++++ Working data ++++
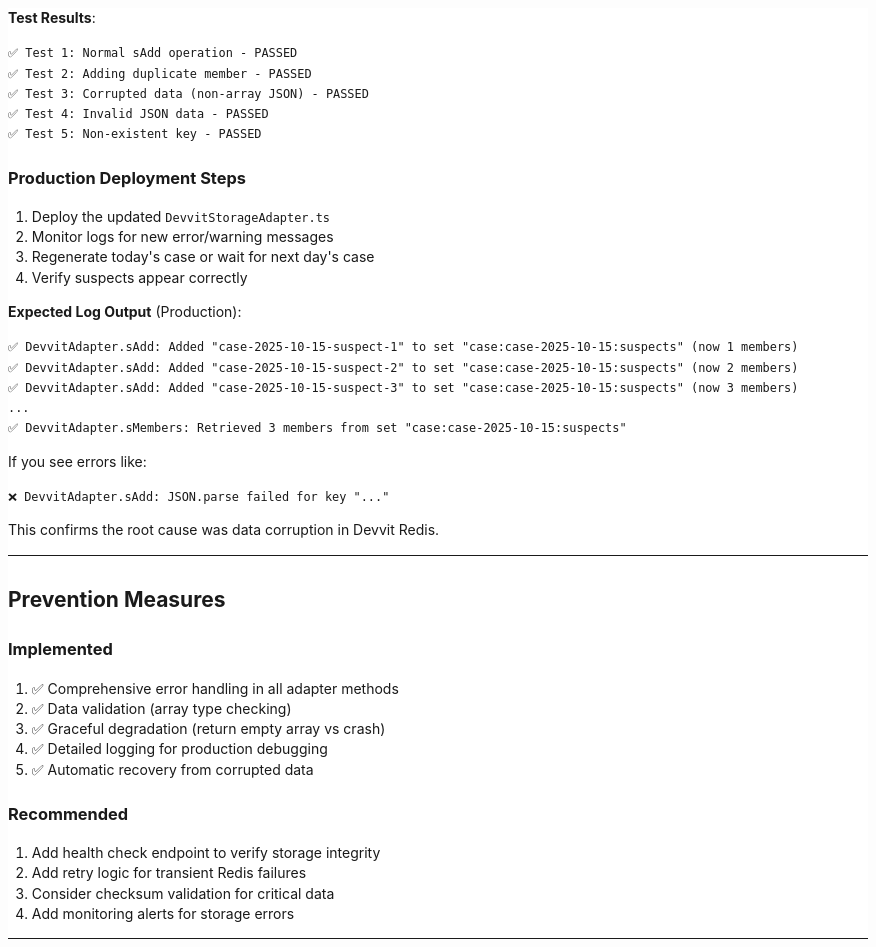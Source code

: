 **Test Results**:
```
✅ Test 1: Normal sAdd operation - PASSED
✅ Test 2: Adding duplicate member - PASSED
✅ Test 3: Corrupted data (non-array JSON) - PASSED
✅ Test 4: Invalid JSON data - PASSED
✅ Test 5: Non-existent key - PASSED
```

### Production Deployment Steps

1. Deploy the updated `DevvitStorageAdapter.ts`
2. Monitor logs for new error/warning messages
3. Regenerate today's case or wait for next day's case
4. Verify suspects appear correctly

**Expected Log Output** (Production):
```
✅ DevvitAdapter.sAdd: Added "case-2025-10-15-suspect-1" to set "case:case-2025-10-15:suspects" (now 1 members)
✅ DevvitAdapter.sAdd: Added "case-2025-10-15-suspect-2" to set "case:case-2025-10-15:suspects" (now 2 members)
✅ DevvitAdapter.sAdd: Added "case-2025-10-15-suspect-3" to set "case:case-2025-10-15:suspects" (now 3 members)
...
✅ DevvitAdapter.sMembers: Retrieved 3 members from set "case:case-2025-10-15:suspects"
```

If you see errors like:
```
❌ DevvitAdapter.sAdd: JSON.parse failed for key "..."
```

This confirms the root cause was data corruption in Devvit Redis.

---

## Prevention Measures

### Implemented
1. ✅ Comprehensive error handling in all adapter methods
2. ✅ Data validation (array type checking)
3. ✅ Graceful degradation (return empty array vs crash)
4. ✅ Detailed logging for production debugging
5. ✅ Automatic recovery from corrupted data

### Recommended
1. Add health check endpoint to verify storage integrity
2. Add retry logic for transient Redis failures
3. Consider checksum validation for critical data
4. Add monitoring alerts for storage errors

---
++++
++++ Working data ++++
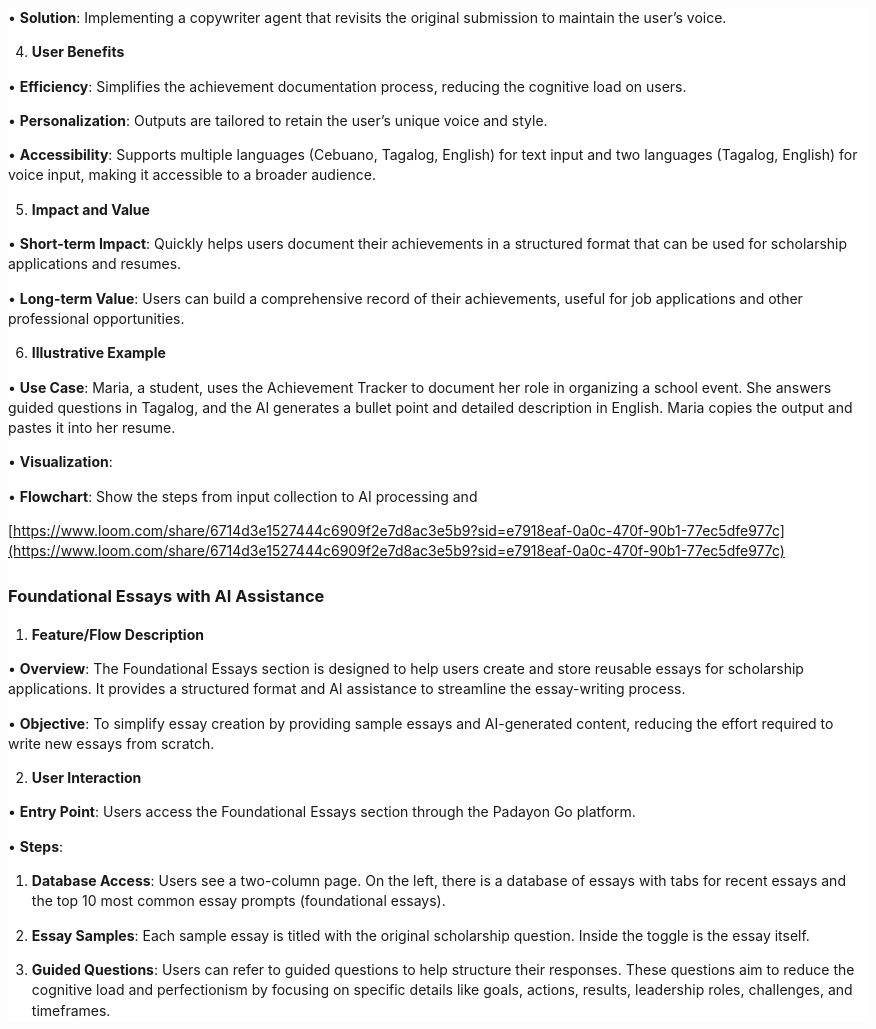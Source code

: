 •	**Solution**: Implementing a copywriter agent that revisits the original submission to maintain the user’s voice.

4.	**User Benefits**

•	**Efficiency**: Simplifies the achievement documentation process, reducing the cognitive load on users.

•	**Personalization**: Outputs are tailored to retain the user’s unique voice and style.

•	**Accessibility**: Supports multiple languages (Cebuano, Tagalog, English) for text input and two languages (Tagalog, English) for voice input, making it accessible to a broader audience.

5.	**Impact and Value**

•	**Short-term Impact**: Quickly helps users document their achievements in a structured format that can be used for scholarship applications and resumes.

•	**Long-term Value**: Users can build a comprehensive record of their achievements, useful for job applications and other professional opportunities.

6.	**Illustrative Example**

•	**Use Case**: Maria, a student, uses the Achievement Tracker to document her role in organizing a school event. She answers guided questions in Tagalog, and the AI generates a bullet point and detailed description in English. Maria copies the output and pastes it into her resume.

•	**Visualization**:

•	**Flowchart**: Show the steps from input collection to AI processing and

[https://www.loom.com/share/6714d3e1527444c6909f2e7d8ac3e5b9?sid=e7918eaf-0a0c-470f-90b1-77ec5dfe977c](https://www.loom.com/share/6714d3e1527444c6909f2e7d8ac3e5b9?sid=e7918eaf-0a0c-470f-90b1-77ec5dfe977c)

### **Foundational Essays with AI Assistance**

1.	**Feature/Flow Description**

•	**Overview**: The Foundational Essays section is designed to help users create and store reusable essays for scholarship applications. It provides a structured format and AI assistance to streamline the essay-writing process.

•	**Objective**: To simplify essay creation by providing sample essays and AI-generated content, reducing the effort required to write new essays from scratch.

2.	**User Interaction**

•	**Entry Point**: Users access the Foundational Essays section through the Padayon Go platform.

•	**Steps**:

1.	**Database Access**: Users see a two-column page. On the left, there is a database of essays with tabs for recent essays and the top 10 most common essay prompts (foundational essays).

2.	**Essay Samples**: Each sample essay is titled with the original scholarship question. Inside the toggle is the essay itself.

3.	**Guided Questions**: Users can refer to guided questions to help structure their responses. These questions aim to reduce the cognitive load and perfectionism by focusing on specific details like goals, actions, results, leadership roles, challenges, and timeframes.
++++
> **What to do**: Tally the lines in the listing that hold the string "cognitive"; your reply is that total alone.

> **Solution to this task**: 2